* _TASK GOAL_
After the line containing "##### GetUsersOnCall", copy nothing more; up to and including it, copy every line of the listing exactly from the first, leaving out the pictures.

* _THE RECORDS_
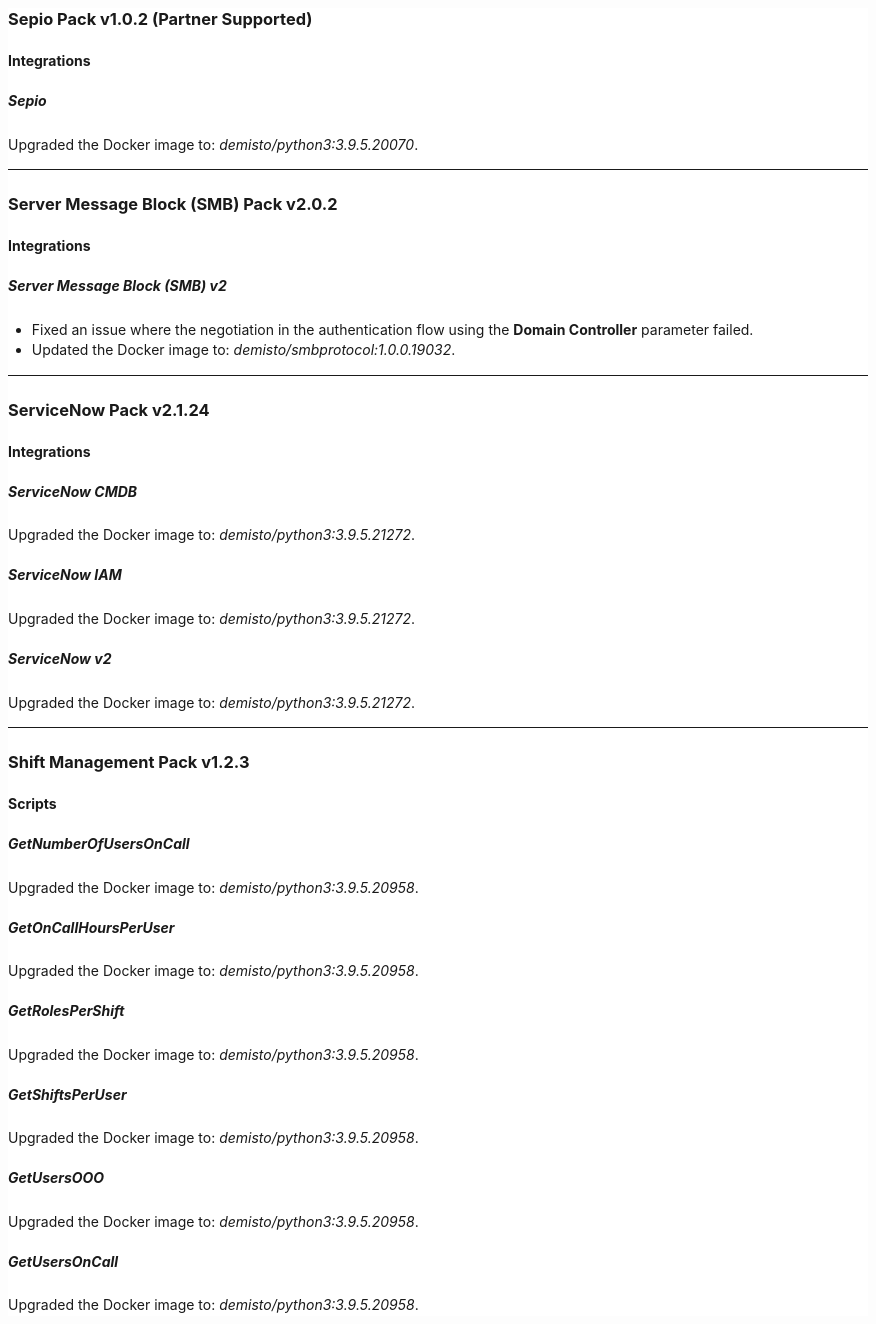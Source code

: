 
### Sepio Pack v1.0.2 (Partner Supported)
#### Integrations
##### Sepio
Upgraded the Docker image to: *demisto/python3:3.9.5.20070*.

---

### Server Message Block (SMB) Pack v2.0.2
#### Integrations
##### Server Message Block (SMB) v2
- Fixed an issue where the negotiation in the authentication flow using the **Domain Controller** parameter failed.
- Updated the Docker image to: *demisto/smbprotocol:1.0.0.19032*.

---

### ServiceNow Pack v2.1.24
#### Integrations
##### ServiceNow CMDB
Upgraded the Docker image to: *demisto/python3:3.9.5.21272*.

##### ServiceNow IAM
Upgraded the Docker image to: *demisto/python3:3.9.5.21272*.

##### ServiceNow v2
Upgraded the Docker image to: *demisto/python3:3.9.5.21272*.

---

### Shift Management Pack v1.2.3
#### Scripts
##### GetNumberOfUsersOnCall
Upgraded the Docker image to: *demisto/python3:3.9.5.20958*.

##### GetOnCallHoursPerUser
Upgraded the Docker image to: *demisto/python3:3.9.5.20958*.

##### GetRolesPerShift
Upgraded the Docker image to: *demisto/python3:3.9.5.20958*.

##### GetShiftsPerUser
Upgraded the Docker image to: *demisto/python3:3.9.5.20958*.

##### GetUsersOOO
Upgraded the Docker image to: *demisto/python3:3.9.5.20958*.

##### GetUsersOnCall
Upgraded the Docker image to: *demisto/python3:3.9.5.20958*.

* _YOUR SOLUTION_
Source code

: 
### Sepio Pack v1.0.2 (Partner Supported)
#### Integrations
##### Sepio
Upgraded the Docker image to: *demisto/python3:3.9.5.20070*.

---

### Server Message Block (SMB) Pack v2.0.2
#### Integrations
##### Server Message Block (SMB) v2
- Fixed an issue where the negotiation in the authentication flow using the **Domain Controller** parameter failed.
- Updated the Docker image to: *demisto/smbprotocol:1.0.0.19032*.

---

### ServiceNow Pack v2.1.24
#### Integrations
##### ServiceNow CMDB
Upgraded the Docker image to: *demisto/python3:3.9.5.21272*.

##### ServiceNow IAM
Upgraded the Docker image to: *demisto/python3:3.9.5.21272*.

##### ServiceNow v2
Upgraded the Docker image to: *demisto/python3:3.9.5.21272*.

---

### Shift Management Pack v1.2.3
#### Scripts
##### GetNumberOfUsersOnCall
Upgraded the Docker image to: *demisto/python3:3.9.5.20958*.

##### GetOnCallHoursPerUser
Upgraded the Docker image to: *demisto/python3:3.9.5.20958*.

##### GetRolesPerShift
Upgraded the Docker image to: *demisto/python3:3.9.5.20958*.

##### GetShiftsPerUser
Upgraded the Docker image to: *demisto/python3:3.9.5.20958*.

##### GetUsersOOO
Upgraded the Docker image to: *demisto/python3:3.9.5.20958*.

##### GetUsersOnCall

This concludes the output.